No, Italy and Germany are two words who really don’t fit together and still, there has been a time where an Italian car and a German driver wrote history together, breaking every kind of record in Motorsport, writing a story which is going to be immortal.
The F2004 is the only Ferrari that could do well, then, on the German track at the Hockenheimering. Mick Schumacher drove the only Ferrari who could win today: the comparison between the two cars can not be done, records and glory against issues, DNFs and poor performances. Both SF90 failed, again, to perform, after three strong free practice sessions.
The German lands really don’t fit the Italian cars, as both Vettel and Leclerc failed to complete the Qualifying session, gifting Lewis Hamilton with another Pole Position.
Just when the Silver Arrows couldn’t give their 100%, Ferrari helps, showing all his flaws that, as today, cannot be found just on the aerodynamic side or the engine side. We are in front of a team who lost its own organization, leader, concentration, attitude of a Champion. Ferrari today is lost, from the last mechanic to the peak of the team and it is crazy to think that an episode like today’s happened here in Germany.
Sebastian Vettel failed to even complete a lap in Q1, while Leclerc’s problem arrived between Q2 and Q3. No time in the last session for him, who is going to start P10.
The shock for the Red team and the fans is even harder, as here is where Sebastian Vettel completely throw away every chance to win the championship last year. From there on, the German and his team fell in a negative spiral, and they still can’t seem to recover from it.
If last year was the driver’s fault, this year we have to blame it all on the team. Sebastian Vettel feels lost when everything is not perfect and Ferrari is really far away from perfection: since Sergio Marchionne’s passing and Arrivabene’s quit, nothing has been the same, with people covering new roles and a lot to learn. Also, putting everything in the same hands, Mattia Binotto’s hands, wasn’t clearly a great choice, as the Team Principal simply can’t run everything from the car to the team organization. In Monaco, after Leclerc’s disastrous Quali, Binotto said the team still had to “learn”, but maybe the issue is deeper and they need to change something.

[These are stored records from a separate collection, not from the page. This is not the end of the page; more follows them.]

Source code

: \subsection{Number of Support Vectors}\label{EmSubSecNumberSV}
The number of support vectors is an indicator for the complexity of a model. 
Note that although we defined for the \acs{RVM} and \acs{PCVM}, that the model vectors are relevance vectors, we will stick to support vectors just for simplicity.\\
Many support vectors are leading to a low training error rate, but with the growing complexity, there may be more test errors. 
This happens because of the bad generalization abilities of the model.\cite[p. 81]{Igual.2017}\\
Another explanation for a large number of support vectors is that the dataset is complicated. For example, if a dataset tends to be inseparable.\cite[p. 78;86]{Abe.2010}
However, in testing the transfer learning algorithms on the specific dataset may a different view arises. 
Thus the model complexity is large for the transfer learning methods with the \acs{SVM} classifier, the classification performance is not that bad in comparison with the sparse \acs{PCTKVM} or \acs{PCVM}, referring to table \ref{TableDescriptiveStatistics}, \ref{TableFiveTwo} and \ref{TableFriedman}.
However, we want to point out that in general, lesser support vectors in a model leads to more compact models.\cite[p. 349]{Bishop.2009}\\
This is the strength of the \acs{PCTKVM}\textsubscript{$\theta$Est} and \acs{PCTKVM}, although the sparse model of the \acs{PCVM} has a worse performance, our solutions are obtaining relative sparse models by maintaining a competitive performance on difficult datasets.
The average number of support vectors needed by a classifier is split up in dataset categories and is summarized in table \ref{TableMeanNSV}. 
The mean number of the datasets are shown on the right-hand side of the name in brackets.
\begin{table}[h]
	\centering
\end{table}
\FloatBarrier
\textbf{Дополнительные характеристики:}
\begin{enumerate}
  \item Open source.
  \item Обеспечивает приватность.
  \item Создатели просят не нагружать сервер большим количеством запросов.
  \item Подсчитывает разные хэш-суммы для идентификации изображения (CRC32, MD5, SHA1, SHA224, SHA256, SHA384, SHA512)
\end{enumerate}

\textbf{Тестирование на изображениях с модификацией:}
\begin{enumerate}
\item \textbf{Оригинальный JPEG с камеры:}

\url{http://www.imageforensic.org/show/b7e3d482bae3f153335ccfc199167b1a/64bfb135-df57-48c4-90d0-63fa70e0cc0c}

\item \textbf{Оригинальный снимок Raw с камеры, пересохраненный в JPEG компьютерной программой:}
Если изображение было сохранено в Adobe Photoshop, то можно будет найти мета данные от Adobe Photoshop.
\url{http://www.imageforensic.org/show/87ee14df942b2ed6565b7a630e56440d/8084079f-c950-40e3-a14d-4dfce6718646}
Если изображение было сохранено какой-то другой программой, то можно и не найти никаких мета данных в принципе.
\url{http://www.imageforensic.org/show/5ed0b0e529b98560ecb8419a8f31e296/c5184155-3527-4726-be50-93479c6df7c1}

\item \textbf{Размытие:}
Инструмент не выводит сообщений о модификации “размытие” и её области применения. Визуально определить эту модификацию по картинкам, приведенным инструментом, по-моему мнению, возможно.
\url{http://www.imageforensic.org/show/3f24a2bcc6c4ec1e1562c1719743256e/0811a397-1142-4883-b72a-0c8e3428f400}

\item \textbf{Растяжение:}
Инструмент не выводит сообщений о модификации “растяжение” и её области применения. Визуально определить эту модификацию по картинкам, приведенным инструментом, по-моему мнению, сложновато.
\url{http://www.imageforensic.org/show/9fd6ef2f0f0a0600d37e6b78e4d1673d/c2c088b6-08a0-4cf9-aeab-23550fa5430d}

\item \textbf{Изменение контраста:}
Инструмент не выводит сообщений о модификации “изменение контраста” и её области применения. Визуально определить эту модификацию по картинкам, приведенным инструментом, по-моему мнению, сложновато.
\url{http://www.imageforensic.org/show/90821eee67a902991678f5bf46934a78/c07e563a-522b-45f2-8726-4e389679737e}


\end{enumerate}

Maybe the German Race Weekend is giving us some hints: when two things are destined to stay away from each other, there’s no way to put them together.
Exceptions are possible, but there has already been one.
Ferrari and the German Grand Prix really can’t get along, but maybe destiny is suggesting us that this can be also true for another marriage, the one between Ferrari and his German driver?
Yes, today’s fault was not Sebastian’s, but the German needs an happy team, a perfect team, and Ferrari needs a light guide, that can maybe be a young driver like Leclerc. Are the two gong to separate then? Anyway, Ferrari needs to fix all their issues, and they need to start from the apex, not the car.